(Stored dataset items)
==*==
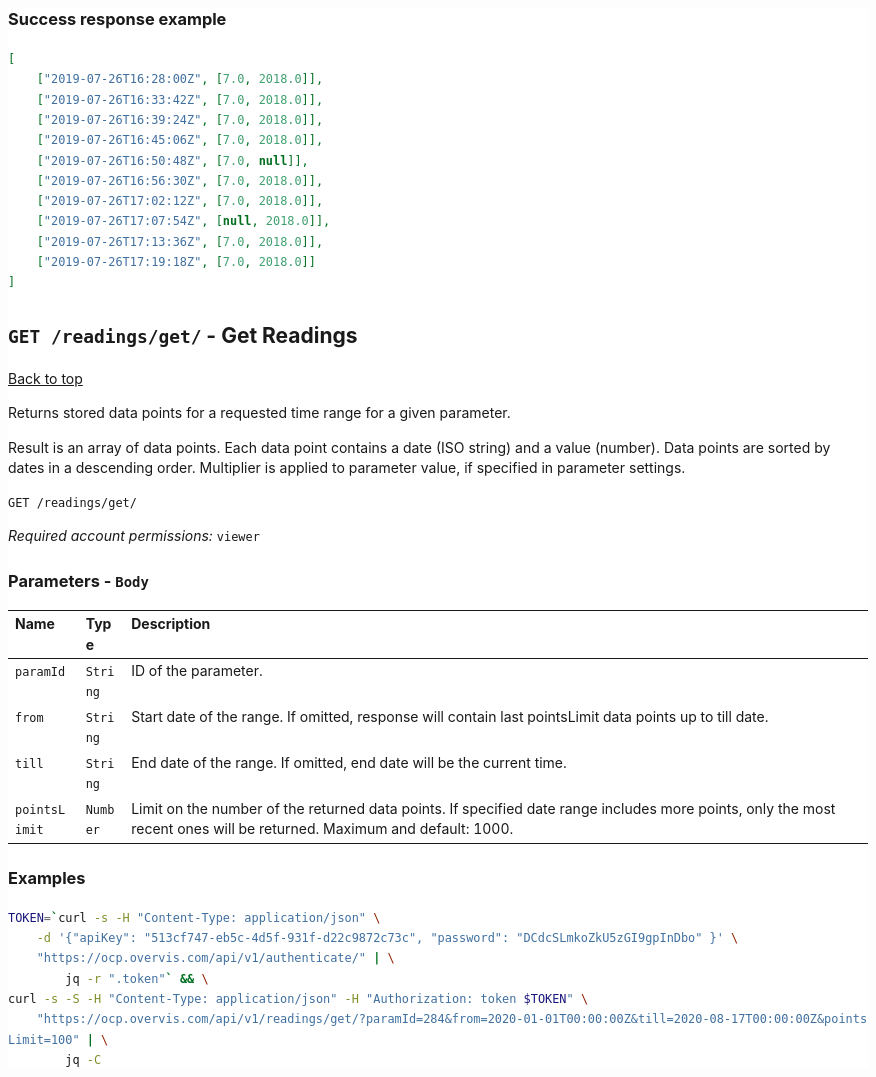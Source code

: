 ### Success response example

```json
[
    ["2019-07-26T16:28:00Z", [7.0, 2018.0]],
    ["2019-07-26T16:33:42Z", [7.0, 2018.0]],
    ["2019-07-26T16:39:24Z", [7.0, 2018.0]],
    ["2019-07-26T16:45:06Z", [7.0, 2018.0]],
    ["2019-07-26T16:50:48Z", [7.0, null]],
    ["2019-07-26T16:56:30Z", [7.0, 2018.0]],
    ["2019-07-26T17:02:12Z", [7.0, 2018.0]],
    ["2019-07-26T17:07:54Z", [null, 2018.0]],
    ["2019-07-26T17:13:36Z", [7.0, 2018.0]],
    ["2019-07-26T17:19:18Z", [7.0, 2018.0]]
]
```


## <a name='Get-Readings'></a> `GET /readings/get/` - Get Readings
[Back to top](#top)

Returns stored data points for a requested time range for a given parameter.</p> <p>Result is an array of data points. Each data point contains a date (ISO string) and a value (number). Data points are sorted by dates in a descending order. Multiplier is applied to parameter value, if specified in parameter settings.

```
GET /readings/get/
```
*Required account permissions:* `viewer`

### Parameters - `Body`
| Name     | Type       | Description                           |
|:---------|:-----------|:--------------------------------------|
| `paramId` | `String` | ID of the parameter. |
| `from` | `String` | Start date of the range. If omitted, response will contain last pointsLimit data points up to till date. |
| `till` | `String` | End date of the range. If omitted, end date will be the current time. |
| `pointsLimit` | `Number` | Limit on the number of the returned data points. If specified date range includes more points, only the most recent ones will be returned. Maximum and default: 1000. |

### Examples

```bash
TOKEN=`curl -s -H "Content-Type: application/json" \
    -d '{"apiKey": "513cf747-eb5c-4d5f-931f-d22c9872c73c", "password": "DCdcSLmkoZkU5zGI9gpInDbo" }' \
    "https://ocp.overvis.com/api/v1/authenticate/" | \
        jq -r ".token"` && \
curl -s -S -H "Content-Type: application/json" -H "Authorization: token $TOKEN" \
    "https://ocp.overvis.com/api/v1/readings/get/?paramId=284&from=2020-01-01T00:00:00Z&till=2020-08-17T00:00:00Z&pointsLimit=100" | \
        jq -C
```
==*==
=== WHAT YOU WILL DO ===
Word-for-word copy, no pictures: write out the entries above in full.

=== WRITTEN REPLY ===
Source code

: ### Success response example

```json
[
    ["2019-07-26T16:28:00Z", [7.0, 2018.0]],
    ["2019-07-26T16:33:42Z", [7.0, 2018.0]],
    ["2019-07-26T16:39:24Z", [7.0, 2018.0]],
    ["2019-07-26T16:45:06Z", [7.0, 2018.0]],
    ["2019-07-26T16:50:48Z", [7.0, null]],
    ["2019-07-26T16:56:30Z", [7.0, 2018.0]],
    ["2019-07-26T17:02:12Z", [7.0, 2018.0]],
    ["2019-07-26T17:07:54Z", [null, 2018.0]],
    ["2019-07-26T17:13:36Z", [7.0, 2018.0]],
    ["2019-07-26T17:19:18Z", [7.0, 2018.0]]
]
```


## <a name='Get-Readings'></a> `GET /readings/get/` - Get Readings
[Back to top](#top)

Returns stored data points for a requested time range for a given parameter.</p> <p>Result is an array of data points. Each data point contains a date (ISO string) and a value (number). Data points are sorted by dates in a descending order. Multiplier is applied to parameter value, if specified in parameter settings.

```
GET /readings/get/
```
*Required account permissions:* `viewer`

### Parameters - `Body`
| Name     | Type       | Description                           |
|:---------|:-----------|:--------------------------------------|
| `paramId` | `String` | ID of the parameter. |
| `from` | `String` | Start date of the range. If omitted, response will contain last pointsLimit data points up to till date. |
| `till` | `String` | End date of the range. If omitted, end date will be the current time. |
| `pointsLimit` | `Number` | Limit on the number of the returned data points. If specified date range includes more points, only the most recent ones will be returned. Maximum and default: 1000. |

### Examples

```bash
TOKEN=`curl -s -H "Content-Type: application/json" \
    -d '{"apiKey": "513cf747-eb5c-4d5f-931f-d22c9872c73c", "password": "DCdcSLmkoZkU5zGI9gpInDbo" }' \
    "https://ocp.overvis.com/api/v1/authenticate/" | \
        jq -r ".token"` && \
curl -s -S -H "Content-Type: application/json" -H "Authorization: token $TOKEN" \
    "https://ocp.overvis.com/api/v1/readings/get/?paramId=284&from=2020-01-01T00:00:00Z&till=2020-08-17T00:00:00Z&pointsLimit=100" | \
        jq -C
```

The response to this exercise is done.